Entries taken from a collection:
· · ·

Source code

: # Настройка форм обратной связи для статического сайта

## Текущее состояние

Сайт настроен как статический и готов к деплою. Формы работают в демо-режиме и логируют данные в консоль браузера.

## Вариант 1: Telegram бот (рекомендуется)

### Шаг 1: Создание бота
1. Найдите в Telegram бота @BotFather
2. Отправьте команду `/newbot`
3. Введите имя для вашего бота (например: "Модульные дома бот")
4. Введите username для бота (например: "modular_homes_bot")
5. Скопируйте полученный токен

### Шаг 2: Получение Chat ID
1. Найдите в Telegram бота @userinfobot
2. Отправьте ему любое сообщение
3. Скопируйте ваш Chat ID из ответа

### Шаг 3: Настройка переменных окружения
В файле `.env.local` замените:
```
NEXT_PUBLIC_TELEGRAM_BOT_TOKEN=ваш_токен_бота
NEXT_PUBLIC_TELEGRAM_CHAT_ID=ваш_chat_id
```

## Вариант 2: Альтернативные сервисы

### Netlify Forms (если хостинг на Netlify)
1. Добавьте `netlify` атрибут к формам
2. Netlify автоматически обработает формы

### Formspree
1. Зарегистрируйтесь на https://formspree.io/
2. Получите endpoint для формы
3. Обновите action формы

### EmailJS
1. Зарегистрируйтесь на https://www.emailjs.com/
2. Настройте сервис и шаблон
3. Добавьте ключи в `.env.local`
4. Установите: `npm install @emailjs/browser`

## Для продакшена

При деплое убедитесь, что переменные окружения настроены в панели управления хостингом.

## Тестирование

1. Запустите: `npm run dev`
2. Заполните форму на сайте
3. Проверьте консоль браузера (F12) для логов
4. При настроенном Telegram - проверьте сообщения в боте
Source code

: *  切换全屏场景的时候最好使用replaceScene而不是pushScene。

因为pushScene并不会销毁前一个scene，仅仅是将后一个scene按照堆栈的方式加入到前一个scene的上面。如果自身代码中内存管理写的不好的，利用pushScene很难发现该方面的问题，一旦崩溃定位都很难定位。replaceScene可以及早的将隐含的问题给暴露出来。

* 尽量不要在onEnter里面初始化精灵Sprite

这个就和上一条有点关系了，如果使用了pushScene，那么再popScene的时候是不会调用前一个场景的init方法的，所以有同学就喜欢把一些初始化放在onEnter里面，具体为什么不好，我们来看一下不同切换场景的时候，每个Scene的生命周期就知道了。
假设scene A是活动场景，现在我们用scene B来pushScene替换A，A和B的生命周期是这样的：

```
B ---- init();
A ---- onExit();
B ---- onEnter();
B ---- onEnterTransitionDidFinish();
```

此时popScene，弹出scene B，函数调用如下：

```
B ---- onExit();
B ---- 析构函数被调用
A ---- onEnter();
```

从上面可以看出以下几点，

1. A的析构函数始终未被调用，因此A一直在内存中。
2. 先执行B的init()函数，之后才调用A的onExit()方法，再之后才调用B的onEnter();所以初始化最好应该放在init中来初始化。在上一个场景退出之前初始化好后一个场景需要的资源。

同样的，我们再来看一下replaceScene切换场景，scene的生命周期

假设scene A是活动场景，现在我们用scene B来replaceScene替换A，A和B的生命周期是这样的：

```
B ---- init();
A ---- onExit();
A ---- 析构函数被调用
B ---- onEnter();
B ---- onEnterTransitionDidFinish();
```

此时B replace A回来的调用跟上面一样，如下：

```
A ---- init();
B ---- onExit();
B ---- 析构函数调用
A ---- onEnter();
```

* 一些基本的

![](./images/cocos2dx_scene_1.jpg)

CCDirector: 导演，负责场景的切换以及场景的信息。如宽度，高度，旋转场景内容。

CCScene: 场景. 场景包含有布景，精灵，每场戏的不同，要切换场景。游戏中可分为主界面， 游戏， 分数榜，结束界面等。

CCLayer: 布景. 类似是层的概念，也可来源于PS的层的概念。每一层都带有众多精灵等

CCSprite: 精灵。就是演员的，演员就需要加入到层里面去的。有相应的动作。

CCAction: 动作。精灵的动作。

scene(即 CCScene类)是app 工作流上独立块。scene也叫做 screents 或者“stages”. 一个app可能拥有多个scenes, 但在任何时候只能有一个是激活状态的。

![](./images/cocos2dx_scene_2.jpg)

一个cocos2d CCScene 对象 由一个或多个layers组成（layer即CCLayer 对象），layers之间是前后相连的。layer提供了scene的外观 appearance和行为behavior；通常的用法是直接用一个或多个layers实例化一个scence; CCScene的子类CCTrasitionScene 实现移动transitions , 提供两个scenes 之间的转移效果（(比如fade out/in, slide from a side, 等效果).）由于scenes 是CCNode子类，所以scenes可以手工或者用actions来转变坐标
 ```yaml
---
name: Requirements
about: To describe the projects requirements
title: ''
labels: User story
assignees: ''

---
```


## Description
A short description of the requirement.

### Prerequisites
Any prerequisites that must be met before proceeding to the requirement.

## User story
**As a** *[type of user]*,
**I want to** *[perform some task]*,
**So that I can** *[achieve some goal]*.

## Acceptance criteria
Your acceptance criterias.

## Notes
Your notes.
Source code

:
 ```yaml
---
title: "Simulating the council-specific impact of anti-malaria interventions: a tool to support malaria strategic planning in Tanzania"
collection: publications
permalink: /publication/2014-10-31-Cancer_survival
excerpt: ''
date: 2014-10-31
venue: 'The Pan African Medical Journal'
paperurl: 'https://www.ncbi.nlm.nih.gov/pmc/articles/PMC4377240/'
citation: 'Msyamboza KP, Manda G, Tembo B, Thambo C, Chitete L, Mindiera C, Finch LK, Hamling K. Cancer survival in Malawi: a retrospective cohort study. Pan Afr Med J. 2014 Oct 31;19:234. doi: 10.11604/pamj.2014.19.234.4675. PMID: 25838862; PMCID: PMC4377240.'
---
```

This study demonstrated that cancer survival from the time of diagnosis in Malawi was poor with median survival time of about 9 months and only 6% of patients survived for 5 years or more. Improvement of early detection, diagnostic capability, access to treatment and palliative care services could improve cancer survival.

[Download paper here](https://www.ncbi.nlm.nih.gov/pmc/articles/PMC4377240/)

· · ·

Scan the lines above for the word "articles", then copy each line that has it.

paperurl: 'https://www.ncbi.nlm.nih.gov/pmc/articles/PMC4377240/'
[Download paper here](https://www.ncbi.nlm.nih.gov/pmc/articles/PMC4377240/)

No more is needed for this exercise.